Multifunctional Biomimetic e-Skin Constructed In Situ on Tanned Sheep Leather as a Multimodal Sensor for the Monitoring of Motion and Health

Bionic electronic skin, with its integrated biological functions, is capable of sensing and responding to external stimuli, potentially surpassing the ideal flexibility of natural skin in certain aspects. Most current preparation strategies employ the "bottom-up" approach, using various monomers or polymer materials to construct artificial networks through physical or chemical cross-linking, leading to issues of complexity and limited performance. In this work, we adopted a "top-down" strategy, in which the collagen fiber network of natural aluminum-tanned sheepskin was utilized as a scaffold to load monomers itaconic acid (IA) and hydroxyethyl acrylate (HEA). The subsequent in situ polymerization of IA and HEA led to the formation of poly(itaconic acid-co-hydroxyethyl acrylate) (P(IA-HEA)) and its filling among sheepskin collagen fiber skeleton, which results in the successful fabrication of a high-strength bionic electronic skin based on natural sheepskin (LIHEZ).

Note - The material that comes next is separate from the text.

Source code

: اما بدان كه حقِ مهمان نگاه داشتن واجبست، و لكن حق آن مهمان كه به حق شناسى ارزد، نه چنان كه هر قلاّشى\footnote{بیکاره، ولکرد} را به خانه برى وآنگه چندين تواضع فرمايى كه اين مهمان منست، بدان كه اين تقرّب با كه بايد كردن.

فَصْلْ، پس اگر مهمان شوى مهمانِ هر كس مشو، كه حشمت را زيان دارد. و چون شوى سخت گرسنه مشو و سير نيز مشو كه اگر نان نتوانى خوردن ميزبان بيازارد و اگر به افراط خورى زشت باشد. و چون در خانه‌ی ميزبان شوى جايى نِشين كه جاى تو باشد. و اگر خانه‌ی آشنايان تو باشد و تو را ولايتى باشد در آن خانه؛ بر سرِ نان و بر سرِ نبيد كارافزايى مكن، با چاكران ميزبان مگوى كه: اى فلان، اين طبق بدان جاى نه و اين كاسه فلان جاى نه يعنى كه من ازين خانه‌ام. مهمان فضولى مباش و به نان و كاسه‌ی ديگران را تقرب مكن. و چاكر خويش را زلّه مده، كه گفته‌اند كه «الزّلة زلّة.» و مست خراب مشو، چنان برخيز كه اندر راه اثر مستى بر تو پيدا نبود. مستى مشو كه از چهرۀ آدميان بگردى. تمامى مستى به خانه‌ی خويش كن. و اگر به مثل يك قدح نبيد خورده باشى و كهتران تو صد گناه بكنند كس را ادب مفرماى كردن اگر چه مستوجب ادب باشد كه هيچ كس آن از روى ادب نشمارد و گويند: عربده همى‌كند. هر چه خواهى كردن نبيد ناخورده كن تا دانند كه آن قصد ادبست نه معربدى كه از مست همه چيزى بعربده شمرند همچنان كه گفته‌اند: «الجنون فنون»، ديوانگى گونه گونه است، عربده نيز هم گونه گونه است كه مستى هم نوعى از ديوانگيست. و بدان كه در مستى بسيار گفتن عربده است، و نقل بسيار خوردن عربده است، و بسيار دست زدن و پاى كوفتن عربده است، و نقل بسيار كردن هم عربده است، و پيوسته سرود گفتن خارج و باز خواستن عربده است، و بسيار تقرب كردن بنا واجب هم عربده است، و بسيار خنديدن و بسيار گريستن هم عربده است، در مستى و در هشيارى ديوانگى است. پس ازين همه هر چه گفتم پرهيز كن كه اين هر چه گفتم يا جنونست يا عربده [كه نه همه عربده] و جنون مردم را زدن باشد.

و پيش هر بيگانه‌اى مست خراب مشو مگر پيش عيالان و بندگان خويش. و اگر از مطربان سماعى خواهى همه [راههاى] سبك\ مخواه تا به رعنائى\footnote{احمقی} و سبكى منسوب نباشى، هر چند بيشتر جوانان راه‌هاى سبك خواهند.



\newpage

The advantage of this approach is that it can retain the structure and properties of natural sheepskin and give the resulting LIHEZ multiple functions (e.g., electrical conductivity, adhesion, bacteriostasis, biocompatibility, and environmental stability), thereby replicating or even surpassing the performance of natural animal skin. LIHEZ demonstrated sensitive stimulus responsiveness and durability and could serve as multimodal sensors (strain, temperature, humidity, and bioelectricity) to efficiently monitor various human movements, physiological signals, and changes in environmental temperature and humidity. This diversified data collection provides reliable assurance for monitoring human health. The present construction method using sheepskin as the substrate not only breaks the conventional strategies and single applications but also provides new insights for the selection of flexible device substrates, promising to be a next-generation ideal material for constructing intelligent bionic electronic skin.